EXERCISE GOAL: Present each line of the entries below that holds the word "도메인을".

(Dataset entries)

◇ ◇ ◇

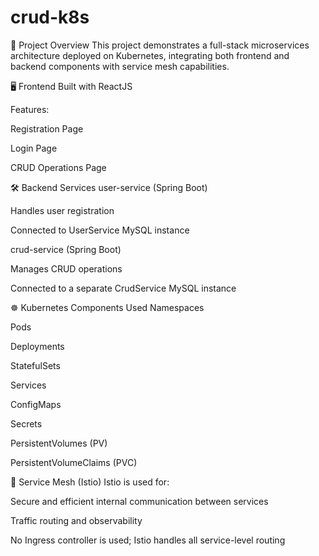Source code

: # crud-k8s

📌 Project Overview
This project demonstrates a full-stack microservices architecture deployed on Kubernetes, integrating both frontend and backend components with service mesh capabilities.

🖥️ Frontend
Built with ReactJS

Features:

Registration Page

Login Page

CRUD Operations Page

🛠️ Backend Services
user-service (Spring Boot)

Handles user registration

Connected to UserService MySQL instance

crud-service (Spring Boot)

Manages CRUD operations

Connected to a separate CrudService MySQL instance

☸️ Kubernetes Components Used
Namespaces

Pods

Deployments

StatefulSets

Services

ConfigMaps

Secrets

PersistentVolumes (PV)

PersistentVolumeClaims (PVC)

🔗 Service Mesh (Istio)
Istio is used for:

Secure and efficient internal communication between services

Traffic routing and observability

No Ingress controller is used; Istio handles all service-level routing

◇ ◇ ◇

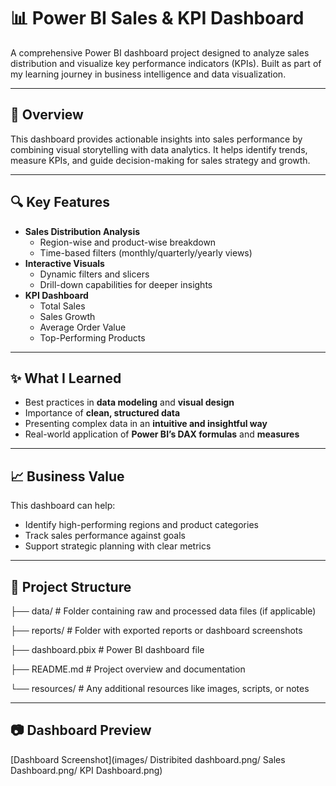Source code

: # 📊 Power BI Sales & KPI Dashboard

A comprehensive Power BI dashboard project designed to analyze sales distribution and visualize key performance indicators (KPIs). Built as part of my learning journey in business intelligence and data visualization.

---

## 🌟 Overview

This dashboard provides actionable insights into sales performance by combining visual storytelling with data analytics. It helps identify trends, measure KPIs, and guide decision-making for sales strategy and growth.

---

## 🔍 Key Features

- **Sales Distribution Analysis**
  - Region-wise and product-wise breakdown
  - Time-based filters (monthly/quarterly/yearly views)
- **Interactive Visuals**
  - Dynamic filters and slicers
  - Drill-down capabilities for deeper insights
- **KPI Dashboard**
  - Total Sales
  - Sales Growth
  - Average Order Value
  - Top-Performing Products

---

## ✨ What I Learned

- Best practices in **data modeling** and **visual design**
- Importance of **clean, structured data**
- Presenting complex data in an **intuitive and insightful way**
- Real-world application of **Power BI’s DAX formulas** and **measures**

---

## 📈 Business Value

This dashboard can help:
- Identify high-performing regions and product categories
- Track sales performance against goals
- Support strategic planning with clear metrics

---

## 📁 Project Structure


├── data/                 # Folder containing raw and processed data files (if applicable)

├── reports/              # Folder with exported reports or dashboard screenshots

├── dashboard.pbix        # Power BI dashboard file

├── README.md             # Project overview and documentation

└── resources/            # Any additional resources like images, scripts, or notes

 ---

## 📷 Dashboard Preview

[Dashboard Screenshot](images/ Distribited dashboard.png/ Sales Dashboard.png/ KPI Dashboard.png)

◇ ◇ ◇

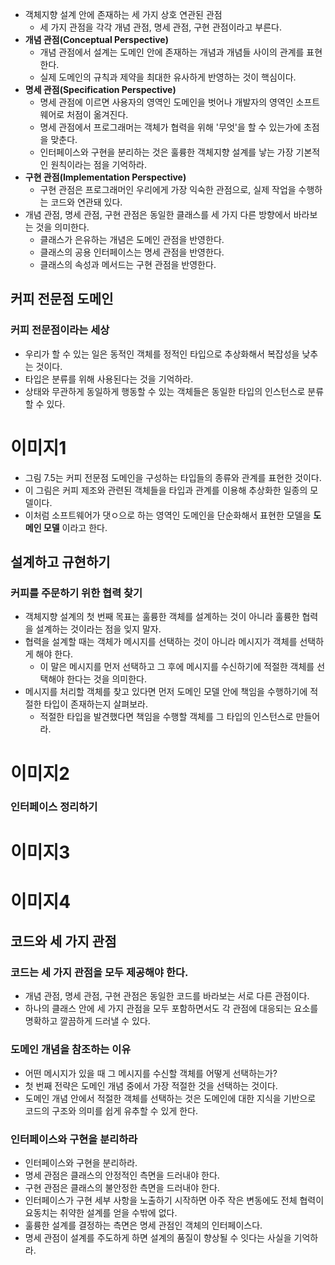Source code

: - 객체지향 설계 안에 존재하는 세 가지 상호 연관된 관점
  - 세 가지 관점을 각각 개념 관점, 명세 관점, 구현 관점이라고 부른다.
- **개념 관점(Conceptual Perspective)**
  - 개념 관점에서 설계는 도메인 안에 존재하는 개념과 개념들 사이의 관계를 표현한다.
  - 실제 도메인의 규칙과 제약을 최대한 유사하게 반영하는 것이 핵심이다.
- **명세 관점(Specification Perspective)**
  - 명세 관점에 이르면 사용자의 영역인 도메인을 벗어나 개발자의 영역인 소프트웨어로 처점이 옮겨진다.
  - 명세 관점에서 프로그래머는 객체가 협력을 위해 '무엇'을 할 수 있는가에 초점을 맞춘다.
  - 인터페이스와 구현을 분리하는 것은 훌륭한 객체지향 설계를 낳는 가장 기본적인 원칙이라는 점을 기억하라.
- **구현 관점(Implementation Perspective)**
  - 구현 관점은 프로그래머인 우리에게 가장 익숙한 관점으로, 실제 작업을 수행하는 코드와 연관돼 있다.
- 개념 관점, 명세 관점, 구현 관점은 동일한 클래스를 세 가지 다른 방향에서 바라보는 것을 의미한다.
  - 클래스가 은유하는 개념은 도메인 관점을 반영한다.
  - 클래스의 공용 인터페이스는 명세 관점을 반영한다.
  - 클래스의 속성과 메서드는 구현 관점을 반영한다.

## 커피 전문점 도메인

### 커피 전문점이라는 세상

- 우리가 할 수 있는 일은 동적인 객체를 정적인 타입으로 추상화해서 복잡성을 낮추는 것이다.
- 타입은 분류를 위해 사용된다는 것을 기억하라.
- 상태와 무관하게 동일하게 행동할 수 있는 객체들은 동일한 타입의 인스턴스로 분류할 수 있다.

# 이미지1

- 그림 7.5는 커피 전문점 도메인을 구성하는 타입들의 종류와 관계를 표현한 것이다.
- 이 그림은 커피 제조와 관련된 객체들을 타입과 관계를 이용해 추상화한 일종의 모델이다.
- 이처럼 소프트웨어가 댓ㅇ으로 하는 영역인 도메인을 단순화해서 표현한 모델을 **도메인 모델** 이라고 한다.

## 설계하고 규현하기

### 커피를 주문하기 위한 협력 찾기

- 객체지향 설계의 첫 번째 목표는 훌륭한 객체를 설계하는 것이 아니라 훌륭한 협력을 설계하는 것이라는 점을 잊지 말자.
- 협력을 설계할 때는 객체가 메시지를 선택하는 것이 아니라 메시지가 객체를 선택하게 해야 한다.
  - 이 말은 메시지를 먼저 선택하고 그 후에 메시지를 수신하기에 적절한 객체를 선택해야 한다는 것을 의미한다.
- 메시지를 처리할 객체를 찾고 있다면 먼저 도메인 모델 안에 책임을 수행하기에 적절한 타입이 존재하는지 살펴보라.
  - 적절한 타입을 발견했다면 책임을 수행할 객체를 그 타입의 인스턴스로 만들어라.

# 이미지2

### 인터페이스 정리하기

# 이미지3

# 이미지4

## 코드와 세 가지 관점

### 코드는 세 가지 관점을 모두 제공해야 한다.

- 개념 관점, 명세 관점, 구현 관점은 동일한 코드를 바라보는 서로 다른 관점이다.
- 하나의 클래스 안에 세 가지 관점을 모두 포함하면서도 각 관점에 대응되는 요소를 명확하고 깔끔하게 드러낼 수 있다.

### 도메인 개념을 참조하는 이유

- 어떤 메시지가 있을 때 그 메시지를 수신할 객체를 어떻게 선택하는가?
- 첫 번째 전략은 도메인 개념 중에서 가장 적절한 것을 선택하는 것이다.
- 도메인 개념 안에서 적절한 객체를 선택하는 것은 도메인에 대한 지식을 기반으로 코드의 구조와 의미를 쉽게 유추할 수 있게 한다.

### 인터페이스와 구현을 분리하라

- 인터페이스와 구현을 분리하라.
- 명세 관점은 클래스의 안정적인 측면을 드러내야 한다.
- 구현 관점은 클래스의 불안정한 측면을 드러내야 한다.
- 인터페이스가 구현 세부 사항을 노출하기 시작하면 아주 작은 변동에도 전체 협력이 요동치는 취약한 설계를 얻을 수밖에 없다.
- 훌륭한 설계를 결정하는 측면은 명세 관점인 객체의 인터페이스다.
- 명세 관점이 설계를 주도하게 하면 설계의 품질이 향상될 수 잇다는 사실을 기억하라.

◇ ◇ ◇

TASK RESPONSE:
  - 명세 관점에 이르면 사용자의 영역인 도메인을 벗어나 개발자의 영역인 소프트웨어로 처점이 옮겨진다.
- 그림 7.5는 커피 전문점 도메인을 구성하는 타입들의 종류와 관계를 표현한 것이다.
- 이처럼 소프트웨어가 댓ㅇ으로 하는 영역인 도메인을 단순화해서 표현한 모델을 **도메인 모델** 이라고 한다.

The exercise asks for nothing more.